PROMPT:
Only the lines from the beginning of the data through the line holding "At his 4th sorcerer" belong in the answer, printed exactly and without pictures.

(Rendered images with source text)

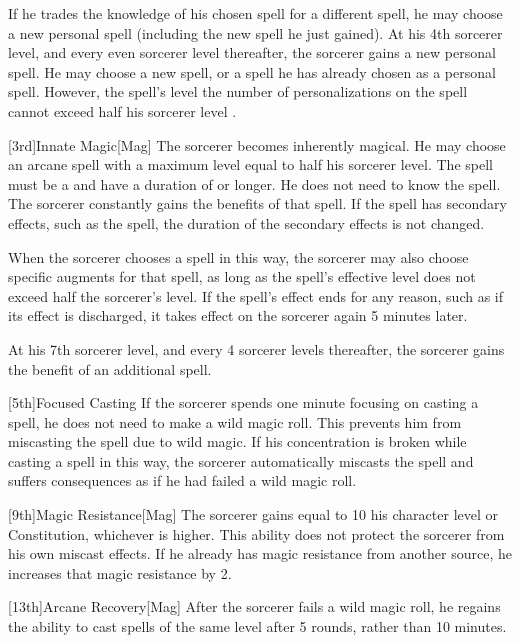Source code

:         If he trades the knowledge of his chosen spell for a different spell, he may choose a new personal spell (including the new spell he just gained).
        At his 4th sorcerer level, and every even sorcerer level thereafter, the sorcerer gains a new personal spell.
        He may choose a new spell, or a spell he has already chosen as a personal spell.
        However, the spell's level \add the number of personalizations on the spell cannot exceed half his sorcerer level .

        [3rd]{Innate Magic}[Mag]
        The sorcerer becomes inherently magical.
        He may choose an arcane spell with a maximum level equal to half his sorcerer level.
        The spell must be a  and have a duration of \durshort or longer.
        He does not need to know the spell.
        The sorcerer constantly gains the benefits of that spell.
        If the spell has secondary effects, such as the  spell, the duration of the secondary effects is not changed.

        When the sorcerer chooses a spell in this way, the sorcerer may also choose specific augments for that spell, as long as the spell's effective level does not exceed half the sorcerer's level.
        If the spell's effect ends for any reason, such as if its effect is discharged, it takes effect on the sorcerer again 5 minutes later.

        At his 7th sorcerer level, and every 4 sorcerer levels thereafter, the sorcerer gains the benefit of an additional spell.

        [5th]{Focused Casting}
        If the sorcerer spends one minute focusing on casting a spell, he does not need to make a wild magic roll.
        This prevents him from miscasting the spell due to wild magic.
        If his concentration is broken while casting a spell in this way, the sorcerer automatically miscasts the spell and suffers consequences as if he had failed a wild magic roll.

        [9th]{Magic Resistance}[Mag]
        The sorcerer gains  equal to 10 \add his character level or Constitution, whichever is higher.
        This ability does not protect the sorcerer from his own miscast effects.
        If he already has magic resistance from another source, he increases that magic resistance by 2.

        [13th]{Arcane Recovery}[Mag]
        After the sorcerer fails a wild magic roll, he regains the ability to cast spells of the same level after 5 rounds, rather than 10 minutes.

FINISHED TASK:
Source code

:         If he trades the knowledge of his chosen spell for a different spell, he may choose a new personal spell (including the new spell he just gained).
        At his 4th sorcerer level, and every even sorcerer level thereafter, the sorcerer gains a new personal spell.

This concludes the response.